In this house a chubbie or a pudgie is a hard-on. It lends a whole different meaning to your post.
As the proud manager of a junior girls' clothing store, there is nothing worse than seeing some of these people buy skinny jeans that they have no right to try to fit themselves into! At least some of us recognize that we should not be wearing them. BTW...I own at least five maxi dresses. They rock.
A note from the wardrobe department in the spiritual world: God couldn't care less and wishes you had fashion sense of your own that simply hid your love of Krispy Kremes. He already invented layered chiffon tent dresses....
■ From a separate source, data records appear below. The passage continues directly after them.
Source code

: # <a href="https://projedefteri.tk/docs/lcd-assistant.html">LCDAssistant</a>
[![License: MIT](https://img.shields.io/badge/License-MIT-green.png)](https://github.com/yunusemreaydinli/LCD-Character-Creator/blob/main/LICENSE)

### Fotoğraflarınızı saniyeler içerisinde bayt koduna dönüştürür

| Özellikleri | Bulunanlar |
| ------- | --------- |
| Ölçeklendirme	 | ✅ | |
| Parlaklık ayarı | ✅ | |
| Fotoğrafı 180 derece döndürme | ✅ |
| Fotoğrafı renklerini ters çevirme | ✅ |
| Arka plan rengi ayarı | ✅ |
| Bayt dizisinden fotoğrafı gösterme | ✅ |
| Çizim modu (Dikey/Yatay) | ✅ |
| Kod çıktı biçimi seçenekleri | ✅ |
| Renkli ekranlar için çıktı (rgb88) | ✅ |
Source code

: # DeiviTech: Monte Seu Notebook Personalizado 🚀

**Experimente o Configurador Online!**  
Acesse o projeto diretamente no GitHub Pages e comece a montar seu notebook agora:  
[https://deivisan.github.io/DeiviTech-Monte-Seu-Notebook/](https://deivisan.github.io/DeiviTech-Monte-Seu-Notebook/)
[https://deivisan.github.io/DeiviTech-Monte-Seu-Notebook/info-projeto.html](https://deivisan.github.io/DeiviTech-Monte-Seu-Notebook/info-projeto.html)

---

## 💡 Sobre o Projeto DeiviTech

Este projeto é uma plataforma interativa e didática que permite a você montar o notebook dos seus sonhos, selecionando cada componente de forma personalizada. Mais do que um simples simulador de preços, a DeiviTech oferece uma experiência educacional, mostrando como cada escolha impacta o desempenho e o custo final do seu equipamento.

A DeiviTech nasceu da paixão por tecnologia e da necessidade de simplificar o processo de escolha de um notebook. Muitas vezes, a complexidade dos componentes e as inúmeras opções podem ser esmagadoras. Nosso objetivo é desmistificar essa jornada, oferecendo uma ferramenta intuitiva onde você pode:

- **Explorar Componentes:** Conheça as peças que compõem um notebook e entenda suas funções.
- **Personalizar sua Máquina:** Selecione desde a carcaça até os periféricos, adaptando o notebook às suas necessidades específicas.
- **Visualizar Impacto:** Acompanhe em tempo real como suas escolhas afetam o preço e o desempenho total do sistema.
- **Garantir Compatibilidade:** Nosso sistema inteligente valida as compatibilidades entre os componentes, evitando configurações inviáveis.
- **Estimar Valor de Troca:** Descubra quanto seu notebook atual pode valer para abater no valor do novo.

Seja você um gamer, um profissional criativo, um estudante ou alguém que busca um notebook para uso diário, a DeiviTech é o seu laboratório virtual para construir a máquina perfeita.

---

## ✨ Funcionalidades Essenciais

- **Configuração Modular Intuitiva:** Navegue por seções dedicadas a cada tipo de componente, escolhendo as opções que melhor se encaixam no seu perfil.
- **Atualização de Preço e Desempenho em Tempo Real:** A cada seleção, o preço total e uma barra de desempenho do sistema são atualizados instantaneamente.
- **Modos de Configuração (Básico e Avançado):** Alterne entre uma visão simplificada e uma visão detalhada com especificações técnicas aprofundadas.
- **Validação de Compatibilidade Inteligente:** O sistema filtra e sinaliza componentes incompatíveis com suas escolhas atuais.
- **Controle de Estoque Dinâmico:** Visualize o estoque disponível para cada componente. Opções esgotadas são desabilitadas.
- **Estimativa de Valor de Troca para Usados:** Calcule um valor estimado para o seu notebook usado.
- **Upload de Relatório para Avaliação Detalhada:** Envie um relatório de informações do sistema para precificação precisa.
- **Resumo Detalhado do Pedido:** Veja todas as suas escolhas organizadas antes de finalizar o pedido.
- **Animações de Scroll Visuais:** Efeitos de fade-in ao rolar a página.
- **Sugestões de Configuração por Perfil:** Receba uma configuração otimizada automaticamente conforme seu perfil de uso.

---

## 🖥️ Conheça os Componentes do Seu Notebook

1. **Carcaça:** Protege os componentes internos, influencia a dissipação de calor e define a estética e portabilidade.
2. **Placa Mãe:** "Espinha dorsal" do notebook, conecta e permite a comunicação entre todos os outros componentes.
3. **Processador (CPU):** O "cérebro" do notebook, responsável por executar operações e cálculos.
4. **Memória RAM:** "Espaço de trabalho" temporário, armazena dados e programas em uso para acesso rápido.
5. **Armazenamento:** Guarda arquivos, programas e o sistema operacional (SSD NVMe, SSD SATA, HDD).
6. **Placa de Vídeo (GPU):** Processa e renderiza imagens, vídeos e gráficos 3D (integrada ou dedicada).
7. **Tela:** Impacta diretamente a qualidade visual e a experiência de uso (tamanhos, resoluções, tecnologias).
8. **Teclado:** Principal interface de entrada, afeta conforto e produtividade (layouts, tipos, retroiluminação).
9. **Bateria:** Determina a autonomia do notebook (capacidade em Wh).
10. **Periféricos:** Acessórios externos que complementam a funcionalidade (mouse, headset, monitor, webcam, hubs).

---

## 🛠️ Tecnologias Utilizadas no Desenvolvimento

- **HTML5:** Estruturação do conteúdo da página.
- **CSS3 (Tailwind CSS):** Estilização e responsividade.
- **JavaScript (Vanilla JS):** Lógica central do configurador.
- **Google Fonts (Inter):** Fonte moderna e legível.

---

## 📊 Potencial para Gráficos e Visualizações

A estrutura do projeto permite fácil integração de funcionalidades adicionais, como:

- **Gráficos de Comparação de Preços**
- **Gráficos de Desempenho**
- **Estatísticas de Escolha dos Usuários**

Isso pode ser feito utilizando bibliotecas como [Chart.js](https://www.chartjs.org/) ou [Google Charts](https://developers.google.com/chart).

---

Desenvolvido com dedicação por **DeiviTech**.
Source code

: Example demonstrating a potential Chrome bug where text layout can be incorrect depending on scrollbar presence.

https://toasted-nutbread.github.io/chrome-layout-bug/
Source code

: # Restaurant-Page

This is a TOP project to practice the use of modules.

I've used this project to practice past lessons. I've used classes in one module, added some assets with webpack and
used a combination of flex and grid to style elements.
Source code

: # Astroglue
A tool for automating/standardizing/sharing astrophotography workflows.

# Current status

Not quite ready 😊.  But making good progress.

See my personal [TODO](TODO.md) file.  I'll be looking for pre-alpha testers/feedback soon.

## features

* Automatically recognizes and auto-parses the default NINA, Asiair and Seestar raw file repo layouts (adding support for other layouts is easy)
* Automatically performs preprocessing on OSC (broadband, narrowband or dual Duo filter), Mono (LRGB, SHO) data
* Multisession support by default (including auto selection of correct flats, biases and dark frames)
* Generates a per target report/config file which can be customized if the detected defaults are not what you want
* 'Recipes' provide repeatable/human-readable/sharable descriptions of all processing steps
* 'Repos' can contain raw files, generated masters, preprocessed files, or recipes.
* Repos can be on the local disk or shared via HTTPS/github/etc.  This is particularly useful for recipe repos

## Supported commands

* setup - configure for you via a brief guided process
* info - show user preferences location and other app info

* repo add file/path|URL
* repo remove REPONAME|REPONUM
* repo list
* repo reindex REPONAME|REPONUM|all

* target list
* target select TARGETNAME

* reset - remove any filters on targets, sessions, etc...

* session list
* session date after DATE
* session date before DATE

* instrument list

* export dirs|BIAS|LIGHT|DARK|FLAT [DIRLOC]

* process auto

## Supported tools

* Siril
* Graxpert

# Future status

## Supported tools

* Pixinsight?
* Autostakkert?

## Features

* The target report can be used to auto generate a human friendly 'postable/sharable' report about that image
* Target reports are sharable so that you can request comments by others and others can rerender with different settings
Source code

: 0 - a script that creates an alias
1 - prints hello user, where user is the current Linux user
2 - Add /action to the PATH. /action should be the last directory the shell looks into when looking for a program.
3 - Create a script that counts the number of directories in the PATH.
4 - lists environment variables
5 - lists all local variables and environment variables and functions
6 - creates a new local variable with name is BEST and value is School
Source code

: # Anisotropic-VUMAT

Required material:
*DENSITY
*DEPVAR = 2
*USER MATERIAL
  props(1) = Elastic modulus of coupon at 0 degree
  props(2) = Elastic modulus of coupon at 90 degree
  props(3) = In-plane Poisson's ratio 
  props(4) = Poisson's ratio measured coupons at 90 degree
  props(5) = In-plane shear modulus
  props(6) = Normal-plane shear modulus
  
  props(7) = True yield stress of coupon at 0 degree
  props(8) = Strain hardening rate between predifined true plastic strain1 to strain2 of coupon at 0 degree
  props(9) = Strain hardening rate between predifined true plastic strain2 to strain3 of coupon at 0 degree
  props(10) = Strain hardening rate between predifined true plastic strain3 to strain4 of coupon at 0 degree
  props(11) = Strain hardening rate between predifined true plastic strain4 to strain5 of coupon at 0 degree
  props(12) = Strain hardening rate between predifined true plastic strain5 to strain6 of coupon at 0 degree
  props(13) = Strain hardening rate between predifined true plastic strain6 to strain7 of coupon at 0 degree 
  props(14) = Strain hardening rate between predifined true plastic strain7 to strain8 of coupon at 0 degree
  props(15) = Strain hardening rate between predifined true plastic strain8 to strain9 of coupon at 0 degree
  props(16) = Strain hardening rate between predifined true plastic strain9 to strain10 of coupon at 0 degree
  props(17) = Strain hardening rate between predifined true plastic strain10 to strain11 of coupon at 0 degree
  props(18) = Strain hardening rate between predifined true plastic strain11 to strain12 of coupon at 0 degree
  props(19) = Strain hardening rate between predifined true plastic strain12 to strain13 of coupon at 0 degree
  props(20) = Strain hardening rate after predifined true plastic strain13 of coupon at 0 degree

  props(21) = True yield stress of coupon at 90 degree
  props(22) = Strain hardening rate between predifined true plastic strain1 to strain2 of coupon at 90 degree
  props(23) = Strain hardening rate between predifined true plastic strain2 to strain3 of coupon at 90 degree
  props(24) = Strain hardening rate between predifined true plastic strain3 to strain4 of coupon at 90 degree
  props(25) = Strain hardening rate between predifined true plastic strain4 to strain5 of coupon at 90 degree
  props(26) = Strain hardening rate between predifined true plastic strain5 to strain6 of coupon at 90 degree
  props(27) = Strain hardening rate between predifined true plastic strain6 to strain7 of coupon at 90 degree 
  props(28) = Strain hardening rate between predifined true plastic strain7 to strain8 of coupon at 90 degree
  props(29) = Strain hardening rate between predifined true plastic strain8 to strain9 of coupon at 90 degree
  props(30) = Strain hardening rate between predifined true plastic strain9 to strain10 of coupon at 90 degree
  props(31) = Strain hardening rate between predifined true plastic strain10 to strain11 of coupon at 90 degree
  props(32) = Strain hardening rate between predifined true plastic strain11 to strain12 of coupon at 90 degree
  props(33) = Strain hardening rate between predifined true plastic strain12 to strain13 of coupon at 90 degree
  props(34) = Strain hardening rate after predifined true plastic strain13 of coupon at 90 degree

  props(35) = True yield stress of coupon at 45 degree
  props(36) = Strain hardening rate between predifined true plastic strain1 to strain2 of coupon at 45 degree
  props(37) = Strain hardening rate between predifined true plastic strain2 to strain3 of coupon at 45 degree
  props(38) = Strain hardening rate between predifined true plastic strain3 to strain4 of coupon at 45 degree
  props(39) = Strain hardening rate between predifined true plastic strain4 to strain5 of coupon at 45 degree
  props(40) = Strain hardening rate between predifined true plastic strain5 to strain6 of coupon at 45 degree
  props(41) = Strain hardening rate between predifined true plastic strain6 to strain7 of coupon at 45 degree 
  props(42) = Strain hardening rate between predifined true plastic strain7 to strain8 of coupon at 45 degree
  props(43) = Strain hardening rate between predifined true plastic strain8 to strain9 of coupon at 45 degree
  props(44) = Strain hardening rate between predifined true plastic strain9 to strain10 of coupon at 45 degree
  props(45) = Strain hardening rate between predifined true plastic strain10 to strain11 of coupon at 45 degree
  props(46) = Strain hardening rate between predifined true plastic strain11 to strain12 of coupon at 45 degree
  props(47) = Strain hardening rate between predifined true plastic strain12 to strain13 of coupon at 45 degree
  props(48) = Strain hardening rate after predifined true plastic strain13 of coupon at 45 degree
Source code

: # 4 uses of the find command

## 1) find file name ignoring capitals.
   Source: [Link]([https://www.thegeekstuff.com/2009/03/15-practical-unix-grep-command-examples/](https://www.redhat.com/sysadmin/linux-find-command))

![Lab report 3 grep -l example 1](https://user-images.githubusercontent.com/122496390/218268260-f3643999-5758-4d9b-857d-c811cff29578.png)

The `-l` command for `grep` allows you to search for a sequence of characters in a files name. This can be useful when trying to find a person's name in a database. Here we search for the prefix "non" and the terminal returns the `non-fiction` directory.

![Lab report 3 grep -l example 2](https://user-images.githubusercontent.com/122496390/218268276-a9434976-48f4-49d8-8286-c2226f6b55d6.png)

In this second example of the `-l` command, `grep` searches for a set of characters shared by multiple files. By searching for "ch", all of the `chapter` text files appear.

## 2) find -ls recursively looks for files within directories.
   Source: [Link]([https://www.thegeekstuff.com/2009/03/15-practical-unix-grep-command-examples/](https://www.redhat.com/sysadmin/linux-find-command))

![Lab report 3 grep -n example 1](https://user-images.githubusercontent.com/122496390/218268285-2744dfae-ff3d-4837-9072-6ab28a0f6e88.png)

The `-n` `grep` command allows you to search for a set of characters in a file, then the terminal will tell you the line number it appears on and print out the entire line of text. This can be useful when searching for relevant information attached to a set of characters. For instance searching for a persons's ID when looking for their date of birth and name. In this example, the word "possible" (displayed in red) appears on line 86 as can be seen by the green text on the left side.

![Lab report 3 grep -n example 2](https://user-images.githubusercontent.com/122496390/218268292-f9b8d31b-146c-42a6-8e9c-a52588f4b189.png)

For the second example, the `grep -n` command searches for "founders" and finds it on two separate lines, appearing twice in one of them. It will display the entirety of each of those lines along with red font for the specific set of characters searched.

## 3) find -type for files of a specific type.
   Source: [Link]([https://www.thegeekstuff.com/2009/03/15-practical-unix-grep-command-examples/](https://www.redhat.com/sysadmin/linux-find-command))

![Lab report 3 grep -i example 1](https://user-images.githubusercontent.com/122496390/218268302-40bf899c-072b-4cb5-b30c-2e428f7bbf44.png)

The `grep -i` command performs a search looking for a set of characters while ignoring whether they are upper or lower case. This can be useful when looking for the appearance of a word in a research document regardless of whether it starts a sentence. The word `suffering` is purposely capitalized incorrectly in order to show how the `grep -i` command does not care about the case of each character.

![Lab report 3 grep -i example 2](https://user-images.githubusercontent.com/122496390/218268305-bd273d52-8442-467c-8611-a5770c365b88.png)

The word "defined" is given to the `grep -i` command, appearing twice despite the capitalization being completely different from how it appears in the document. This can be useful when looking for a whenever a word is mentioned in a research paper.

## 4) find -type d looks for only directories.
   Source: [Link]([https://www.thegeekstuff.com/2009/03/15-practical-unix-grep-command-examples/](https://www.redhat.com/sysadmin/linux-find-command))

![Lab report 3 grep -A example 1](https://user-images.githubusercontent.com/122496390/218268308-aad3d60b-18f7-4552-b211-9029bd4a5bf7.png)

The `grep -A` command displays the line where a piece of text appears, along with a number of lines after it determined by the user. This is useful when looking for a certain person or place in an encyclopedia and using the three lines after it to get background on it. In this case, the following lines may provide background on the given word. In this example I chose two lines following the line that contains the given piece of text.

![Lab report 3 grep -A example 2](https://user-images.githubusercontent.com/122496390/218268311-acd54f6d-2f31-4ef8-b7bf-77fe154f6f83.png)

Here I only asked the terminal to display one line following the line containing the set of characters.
Did you hear about the lawsuit being brought against Krispy Kreme in Alexandria? Apparently, their "waste" from doughnut making has completely clogged up huge pipes belonging to the FCWaterAuthority. Makes even me pause and think about what that stuff is doing to my teeny tiny arteries...
AMEN!
You could always pick up smoking. That's what the models do. Oh, and heroin.
Oh, Comedy Goddess, the wise one....bless her for real wisdom. I'm with her. You go girl...get skinny on that!
And can you please come over and ADORE my new banner shot?
I'm only writing this much cos it's Saturday afternoon here and you seem to be the only person in the universe online cos I think all those bloody lazy Americans are in bed....cos it's 2am their time. Bums...
LOL Braja! I was in bed by 10pm
Amen to your prayer sista!
I also have a muffin top. I have it because I am either always blogging, gaming or couch potatoing. Those things make me happy so I am ok with it!
I giggled at your closet in the kitchen. What a novel idea!
My prayers are with you and your family to keep you safe from spiders and all other evil things
Someone destroyed a Krispy Kreme? Where? Who? Do you have their home address?